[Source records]
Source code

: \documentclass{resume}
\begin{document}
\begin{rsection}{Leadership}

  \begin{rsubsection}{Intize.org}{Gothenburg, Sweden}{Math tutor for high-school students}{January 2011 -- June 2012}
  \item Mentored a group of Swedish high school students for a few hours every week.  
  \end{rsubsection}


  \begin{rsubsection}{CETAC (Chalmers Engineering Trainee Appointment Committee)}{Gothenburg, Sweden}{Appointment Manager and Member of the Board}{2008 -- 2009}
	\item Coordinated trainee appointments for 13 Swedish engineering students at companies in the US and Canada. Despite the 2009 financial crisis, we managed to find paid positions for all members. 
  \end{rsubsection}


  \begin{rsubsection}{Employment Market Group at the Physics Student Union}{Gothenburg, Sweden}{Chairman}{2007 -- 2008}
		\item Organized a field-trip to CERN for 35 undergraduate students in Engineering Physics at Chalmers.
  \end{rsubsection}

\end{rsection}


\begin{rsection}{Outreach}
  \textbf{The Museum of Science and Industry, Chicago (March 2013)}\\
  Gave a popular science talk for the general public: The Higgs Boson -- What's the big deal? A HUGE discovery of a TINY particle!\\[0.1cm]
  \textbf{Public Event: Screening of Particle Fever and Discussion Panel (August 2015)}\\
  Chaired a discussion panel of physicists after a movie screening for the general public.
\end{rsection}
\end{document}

_What is expected_:
Repeat exactly the lines above, starting with the line that contains "Chaired a discussion" and ending with the last line, both included, and nothing else.

_Completed exercise_:
  Chaired a discussion panel of physicists after a movie screening for the general public.
\end{rsection}
\end{document}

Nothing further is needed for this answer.